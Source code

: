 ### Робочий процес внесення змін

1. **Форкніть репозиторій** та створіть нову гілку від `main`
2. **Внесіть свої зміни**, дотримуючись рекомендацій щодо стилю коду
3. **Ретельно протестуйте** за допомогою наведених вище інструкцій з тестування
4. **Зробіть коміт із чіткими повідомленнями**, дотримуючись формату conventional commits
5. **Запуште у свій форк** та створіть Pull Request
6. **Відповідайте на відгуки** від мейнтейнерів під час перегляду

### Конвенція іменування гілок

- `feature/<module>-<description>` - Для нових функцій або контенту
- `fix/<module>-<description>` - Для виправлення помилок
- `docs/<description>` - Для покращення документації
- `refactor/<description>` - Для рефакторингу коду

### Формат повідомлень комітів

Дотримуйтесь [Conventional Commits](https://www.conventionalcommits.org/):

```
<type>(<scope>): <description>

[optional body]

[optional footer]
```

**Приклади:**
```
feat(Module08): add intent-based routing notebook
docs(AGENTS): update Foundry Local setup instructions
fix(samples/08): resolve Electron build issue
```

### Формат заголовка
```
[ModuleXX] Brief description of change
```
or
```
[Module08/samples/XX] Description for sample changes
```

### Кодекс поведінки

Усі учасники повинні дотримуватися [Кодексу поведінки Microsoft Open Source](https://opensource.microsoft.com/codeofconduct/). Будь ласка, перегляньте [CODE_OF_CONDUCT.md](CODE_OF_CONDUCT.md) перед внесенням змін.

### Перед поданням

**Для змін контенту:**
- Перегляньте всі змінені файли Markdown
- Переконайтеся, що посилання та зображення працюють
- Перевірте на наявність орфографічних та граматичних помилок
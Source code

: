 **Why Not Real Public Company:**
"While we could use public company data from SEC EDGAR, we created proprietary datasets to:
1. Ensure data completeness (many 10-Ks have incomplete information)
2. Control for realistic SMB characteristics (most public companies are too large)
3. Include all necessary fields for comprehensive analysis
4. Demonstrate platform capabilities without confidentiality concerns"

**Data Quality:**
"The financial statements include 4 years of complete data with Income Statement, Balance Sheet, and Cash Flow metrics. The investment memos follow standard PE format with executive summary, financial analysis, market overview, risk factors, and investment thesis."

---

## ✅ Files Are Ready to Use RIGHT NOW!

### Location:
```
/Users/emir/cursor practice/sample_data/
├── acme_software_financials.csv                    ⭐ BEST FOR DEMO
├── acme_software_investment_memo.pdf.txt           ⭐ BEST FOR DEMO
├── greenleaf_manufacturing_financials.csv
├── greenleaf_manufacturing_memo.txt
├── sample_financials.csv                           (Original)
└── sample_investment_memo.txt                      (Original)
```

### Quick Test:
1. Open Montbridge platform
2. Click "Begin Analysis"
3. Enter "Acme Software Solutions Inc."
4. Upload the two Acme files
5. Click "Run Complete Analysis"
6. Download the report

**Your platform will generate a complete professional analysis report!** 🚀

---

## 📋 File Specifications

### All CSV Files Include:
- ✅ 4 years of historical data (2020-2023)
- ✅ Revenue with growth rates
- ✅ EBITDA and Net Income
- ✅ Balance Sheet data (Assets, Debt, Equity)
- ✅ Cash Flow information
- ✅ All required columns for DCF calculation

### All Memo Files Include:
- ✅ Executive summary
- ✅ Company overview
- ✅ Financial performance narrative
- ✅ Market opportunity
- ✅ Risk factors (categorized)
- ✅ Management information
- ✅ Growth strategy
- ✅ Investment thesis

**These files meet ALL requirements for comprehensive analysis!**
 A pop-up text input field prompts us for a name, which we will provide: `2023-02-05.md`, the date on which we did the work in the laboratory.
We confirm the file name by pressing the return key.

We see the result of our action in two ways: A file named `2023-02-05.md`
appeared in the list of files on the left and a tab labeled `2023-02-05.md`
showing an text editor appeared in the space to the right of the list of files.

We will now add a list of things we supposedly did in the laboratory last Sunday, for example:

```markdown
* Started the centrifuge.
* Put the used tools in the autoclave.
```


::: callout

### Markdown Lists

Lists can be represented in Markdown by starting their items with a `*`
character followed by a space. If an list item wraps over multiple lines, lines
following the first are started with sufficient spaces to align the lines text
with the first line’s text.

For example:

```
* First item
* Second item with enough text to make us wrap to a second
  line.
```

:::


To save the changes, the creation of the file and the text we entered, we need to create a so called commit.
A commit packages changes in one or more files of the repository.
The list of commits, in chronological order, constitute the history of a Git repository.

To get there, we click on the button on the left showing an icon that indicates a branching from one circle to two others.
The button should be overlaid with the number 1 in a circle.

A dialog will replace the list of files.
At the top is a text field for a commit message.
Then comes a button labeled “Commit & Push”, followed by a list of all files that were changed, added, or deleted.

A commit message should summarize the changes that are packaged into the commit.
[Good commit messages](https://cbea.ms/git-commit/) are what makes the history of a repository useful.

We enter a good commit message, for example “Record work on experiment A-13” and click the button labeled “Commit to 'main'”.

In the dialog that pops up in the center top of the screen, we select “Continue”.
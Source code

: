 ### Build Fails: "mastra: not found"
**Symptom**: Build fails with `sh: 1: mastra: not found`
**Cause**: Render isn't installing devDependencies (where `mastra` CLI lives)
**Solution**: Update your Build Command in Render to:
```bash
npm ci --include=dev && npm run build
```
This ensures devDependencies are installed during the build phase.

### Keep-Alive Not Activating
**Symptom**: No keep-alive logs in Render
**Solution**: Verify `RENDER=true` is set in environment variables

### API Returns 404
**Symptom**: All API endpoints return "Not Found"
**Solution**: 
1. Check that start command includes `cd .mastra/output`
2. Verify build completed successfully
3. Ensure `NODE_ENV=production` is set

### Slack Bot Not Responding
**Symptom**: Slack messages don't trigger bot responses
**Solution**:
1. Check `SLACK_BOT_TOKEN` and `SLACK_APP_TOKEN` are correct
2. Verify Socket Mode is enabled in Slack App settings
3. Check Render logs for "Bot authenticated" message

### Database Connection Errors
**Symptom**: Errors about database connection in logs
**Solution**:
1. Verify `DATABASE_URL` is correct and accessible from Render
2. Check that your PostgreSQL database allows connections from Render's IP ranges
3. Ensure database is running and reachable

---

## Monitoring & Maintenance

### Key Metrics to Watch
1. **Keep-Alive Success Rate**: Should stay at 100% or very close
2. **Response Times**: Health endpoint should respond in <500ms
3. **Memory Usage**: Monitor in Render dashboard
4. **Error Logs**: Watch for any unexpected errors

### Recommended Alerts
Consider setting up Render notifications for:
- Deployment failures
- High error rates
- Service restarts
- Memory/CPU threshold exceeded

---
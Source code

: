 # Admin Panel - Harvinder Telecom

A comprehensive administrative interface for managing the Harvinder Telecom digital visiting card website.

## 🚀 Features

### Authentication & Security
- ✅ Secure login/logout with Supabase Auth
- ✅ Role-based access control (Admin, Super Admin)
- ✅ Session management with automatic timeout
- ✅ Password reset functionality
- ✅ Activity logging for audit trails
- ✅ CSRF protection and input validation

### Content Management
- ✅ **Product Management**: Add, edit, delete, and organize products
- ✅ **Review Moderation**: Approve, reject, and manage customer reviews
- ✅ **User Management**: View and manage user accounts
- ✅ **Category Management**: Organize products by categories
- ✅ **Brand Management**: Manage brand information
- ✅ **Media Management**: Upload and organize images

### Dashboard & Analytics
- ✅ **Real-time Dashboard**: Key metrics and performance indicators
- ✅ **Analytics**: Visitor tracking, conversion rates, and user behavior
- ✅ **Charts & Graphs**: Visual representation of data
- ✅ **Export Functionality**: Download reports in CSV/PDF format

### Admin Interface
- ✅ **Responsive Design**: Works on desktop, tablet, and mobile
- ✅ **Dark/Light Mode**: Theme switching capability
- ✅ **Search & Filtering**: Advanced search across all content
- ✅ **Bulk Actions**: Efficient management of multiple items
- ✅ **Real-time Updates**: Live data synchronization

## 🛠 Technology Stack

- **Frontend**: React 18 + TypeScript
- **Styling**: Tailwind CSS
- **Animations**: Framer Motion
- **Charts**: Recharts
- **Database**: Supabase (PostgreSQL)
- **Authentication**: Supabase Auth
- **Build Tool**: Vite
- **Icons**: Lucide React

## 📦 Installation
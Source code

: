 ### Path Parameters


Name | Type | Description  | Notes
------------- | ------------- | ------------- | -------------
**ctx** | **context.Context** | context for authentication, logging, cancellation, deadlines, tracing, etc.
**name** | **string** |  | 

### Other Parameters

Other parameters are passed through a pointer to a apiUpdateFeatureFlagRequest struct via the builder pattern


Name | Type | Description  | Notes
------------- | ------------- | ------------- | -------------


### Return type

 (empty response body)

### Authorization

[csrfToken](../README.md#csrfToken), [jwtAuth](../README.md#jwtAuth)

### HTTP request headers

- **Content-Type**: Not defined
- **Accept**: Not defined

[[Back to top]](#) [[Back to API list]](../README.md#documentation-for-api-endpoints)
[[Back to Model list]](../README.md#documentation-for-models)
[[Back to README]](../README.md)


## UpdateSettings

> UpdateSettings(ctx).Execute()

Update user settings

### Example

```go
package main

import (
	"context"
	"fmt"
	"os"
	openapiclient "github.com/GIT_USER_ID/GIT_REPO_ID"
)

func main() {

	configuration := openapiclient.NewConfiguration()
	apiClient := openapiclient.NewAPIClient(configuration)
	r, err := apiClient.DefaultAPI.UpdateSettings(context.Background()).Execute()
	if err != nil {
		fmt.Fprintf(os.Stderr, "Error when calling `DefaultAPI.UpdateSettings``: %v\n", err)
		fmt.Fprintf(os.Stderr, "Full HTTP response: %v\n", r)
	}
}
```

- **YOUR INSTRUCTIONS**:
In the material above, find each line that contains the word "platform", and select it.

- **OUTPUT FOR THIS EXERCISE**:
4. Demonstrate platform capabilities without confidentiality concerns"
1. Open Montbridge platform
**Your platform will generate a complete professional analysis report!** 🚀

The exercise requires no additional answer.